─── RECORDS SHOWN ───

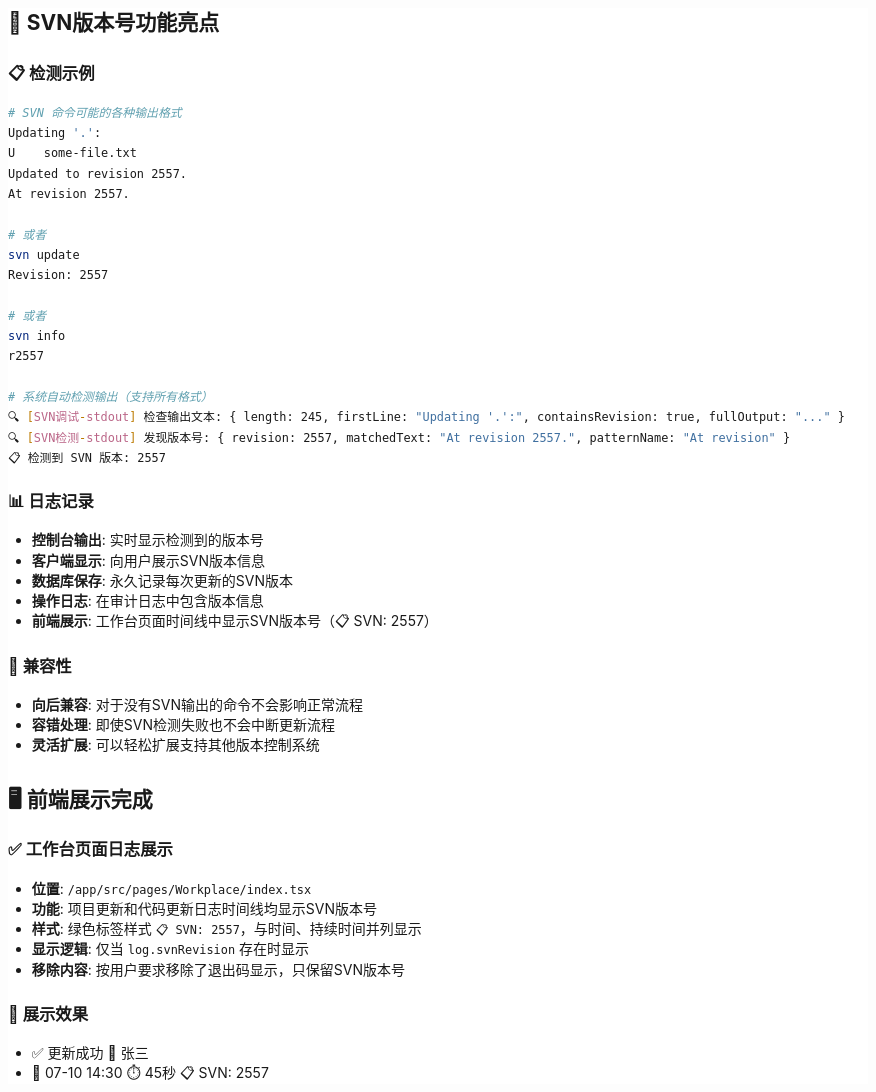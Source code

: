 ## 🚀 SVN版本号功能亮点

### 📋 **检测示例**
```bash
# SVN 命令可能的各种输出格式
Updating '.':
U    some-file.txt
Updated to revision 2557.
At revision 2557.

# 或者
svn update
Revision: 2557

# 或者
svn info
r2557

# 系统自动检测输出（支持所有格式）
🔍 [SVN调试-stdout] 检查输出文本: { length: 245, firstLine: "Updating '.':", containsRevision: true, fullOutput: "..." }
🔍 [SVN检测-stdout] 发现版本号: { revision: 2557, matchedText: "At revision 2557.", patternName: "At revision" }
📋 检测到 SVN 版本: 2557
```

### 📊 **日志记录**
- **控制台输出**: 实时显示检测到的版本号
- **客户端显示**: 向用户展示SVN版本信息
- **数据库保存**: 永久记录每次更新的SVN版本
- **操作日志**: 在审计日志中包含版本信息
- **前端展示**: 工作台页面时间线中显示SVN版本号（📋 SVN: 2557）

### 🔄 **兼容性**
- **向后兼容**: 对于没有SVN输出的命令不会影响正常流程
- **容错处理**: 即使SVN检测失败也不会中断更新流程
- **灵活扩展**: 可以轻松扩展支持其他版本控制系统

## 🖥️ 前端展示完成

### ✅ **工作台页面日志展示**
- **位置**: `/app/src/pages/Workplace/index.tsx`
- **功能**: 项目更新和代码更新日志时间线均显示SVN版本号
- **样式**: 绿色标签样式 `📋 SVN: 2557`，与时间、持续时间并列显示
- **显示逻辑**: 仅当 `log.svnRevision` 存在时显示
- **移除内容**: 按用户要求移除了退出码显示，只保留SVN版本号

### 🎨 **展示效果**
- ✅ 更新成功 👤 张三
- 📅 07-10 14:30 ⏱️ 45秒 📋 SVN: 2557
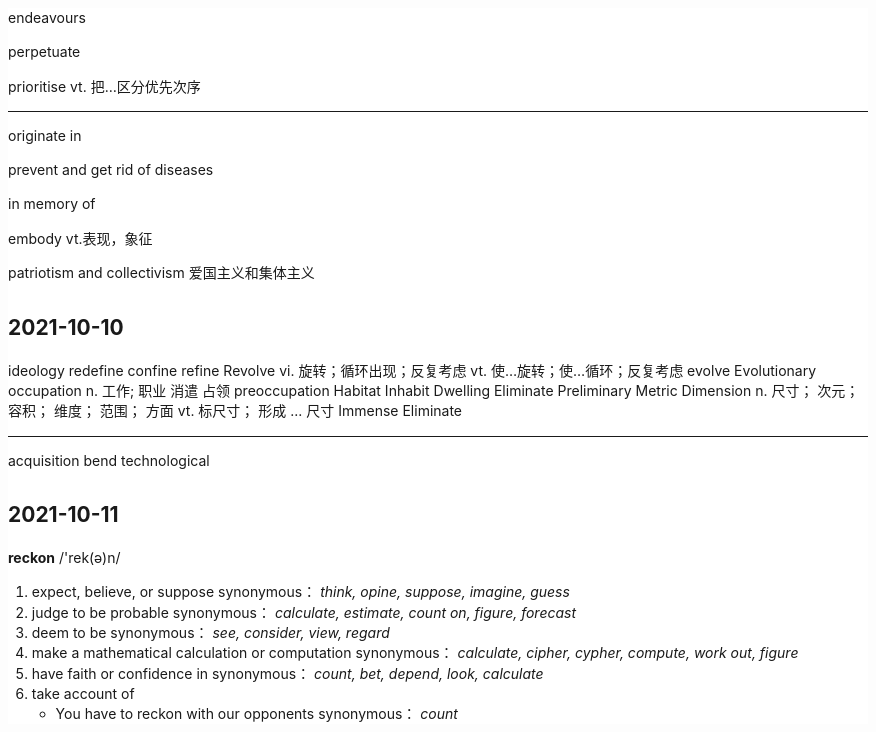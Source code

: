 endeavours

perpetuate

prioritise vt. 把…区分优先次序

---

originate in

prevent and get rid of diseases

in memory of

embody vt.表现，象征

patriotism and collectivism 爱国主义和集体主义

## 2021-10-10

ideology
redefine
confine
refine
Revolve vi. 旋转；循环出现；反复考虑 vt. 使…旋转；使…循环；反复考虑
evolve
Evolutionary
occupation n. 工作; 职业 消遣 占领
preoccupation
Habitat
Inhabit
Dwelling
Eliminate
Preliminary
Metric
Dimension n. 尺寸； 次元； 容积； 维度； 范围； 方面 vt. 标尺寸； 形成 ... 尺寸
Immense
Eliminate

---

acquisition
bend
technological

## 2021-10-11

**reckon** /'rek(ə)n/

1. expect, believe, or suppose
   synonymous： *think, opine, suppose, imagine, guess*
2. judge to be probable
   synonymous： *calculate, estimate, count on, figure, forecast*
3. deem to be
   synonymous： *see, consider, view, regard*
4. make a mathematical calculation or computation
   synonymous： *calculate, cipher, cypher, compute, work out, figure*
5. have faith or confidence in
   synonymous： *count, bet, depend, look, calculate*
6. take account of
   * You have to reckon with our opponents
   synonymous： *count*
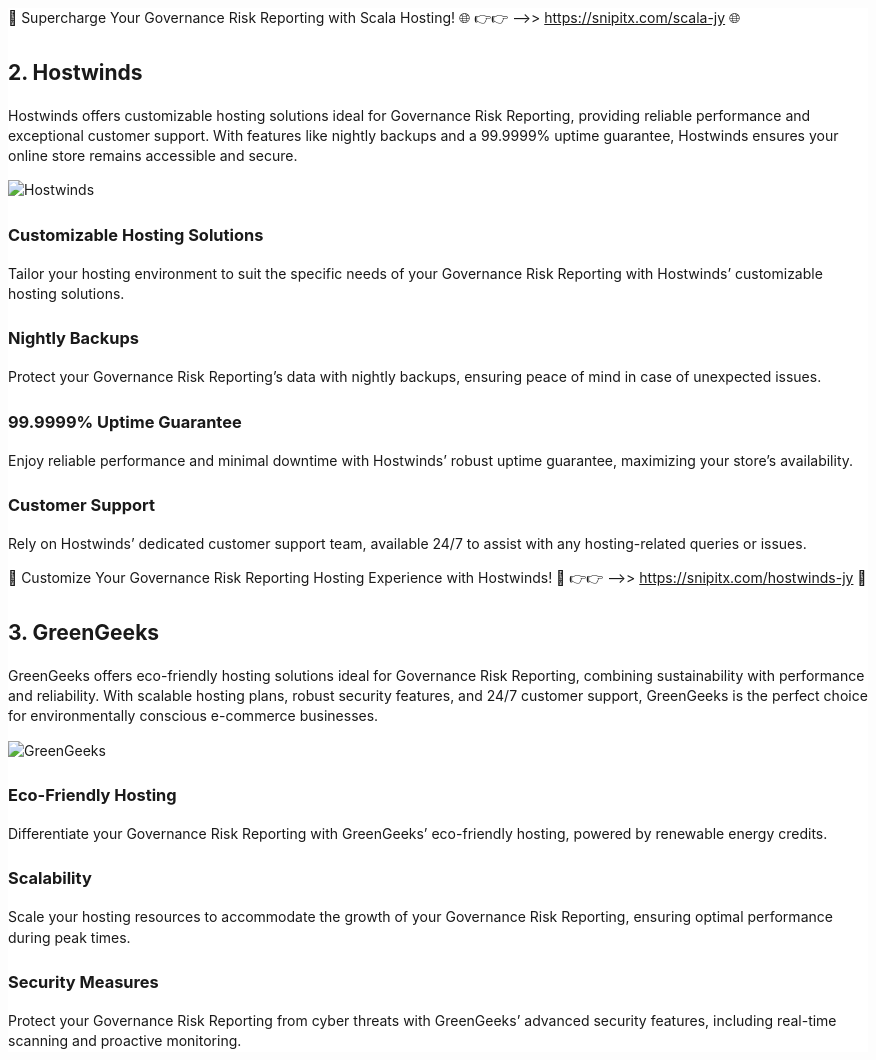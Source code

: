 🚀 Supercharge Your Governance Risk Reporting with Scala Hosting! 🌐
👉👉 -->> https://snipitx.com/scala-jy 🌐

## 2. Hostwinds

Hostwinds offers customizable hosting solutions ideal for Governance Risk Reporting, providing reliable performance and exceptional customer support. With features like nightly backups and a 99.9999% uptime guarantee, Hostwinds ensures your online store remains accessible and secure.

![Hostwinds](https://i.imgur.com/53aSNXx.jpeg "Hostwinds Hosting")

### Customizable Hosting Solutions
Tailor your hosting environment to suit the specific needs of your Governance Risk Reporting with Hostwinds’ customizable hosting solutions.

### Nightly Backups
Protect your Governance Risk Reporting’s data with nightly backups, ensuring peace of mind in case of unexpected issues.

### 99.9999% Uptime Guarantee
Enjoy reliable performance and minimal downtime with Hostwinds’ robust uptime guarantee, maximizing your store’s availability.

### Customer Support
Rely on Hostwinds’ dedicated customer support team, available 24/7 to assist with any hosting-related queries or issues.

🌟 Customize Your Governance Risk Reporting Hosting Experience with Hostwinds! 🚀
👉👉 -->> https://snipitx.com/hostwinds-jy 🚀


## 3. GreenGeeks

GreenGeeks offers eco-friendly hosting solutions ideal for Governance Risk Reporting, combining sustainability with performance and reliability. With scalable hosting plans, robust security features, and 24/7 customer support, GreenGeeks is the perfect choice for environmentally conscious e-commerce businesses.

![GreenGeeks](https://i.imgur.com/eEwuntu.jpg "GreenGeeks Hosting")

### Eco-Friendly Hosting
Differentiate your Governance Risk Reporting with GreenGeeks’ eco-friendly hosting, powered by renewable energy credits.

### Scalability
Scale your hosting resources to accommodate the growth of your Governance Risk Reporting, ensuring optimal performance during peak times.

### Security Measures
Protect your Governance Risk Reporting from cyber threats with GreenGeeks’ advanced security features, including real-time scanning and proactive monitoring.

───

PROBLEM STATEMENT »
Your answer should be the lines above that contain the word "ideal", copied out.

THE COMPLETED TASK »
Hostwinds offers customizable hosting solutions ideal for Governance Risk Reporting, providing reliable performance and exceptional customer support. With features like nightly backups and a 99.9999% uptime guarantee, Hostwinds ensures your online store remains accessible and secure.
GreenGeeks offers eco-friendly hosting solutions ideal for Governance Risk Reporting, combining sustainability with performance and reliability. With scalable hosting plans, robust security features, and 24/7 customer support, GreenGeeks is the perfect choice for environmentally conscious e-commerce businesses.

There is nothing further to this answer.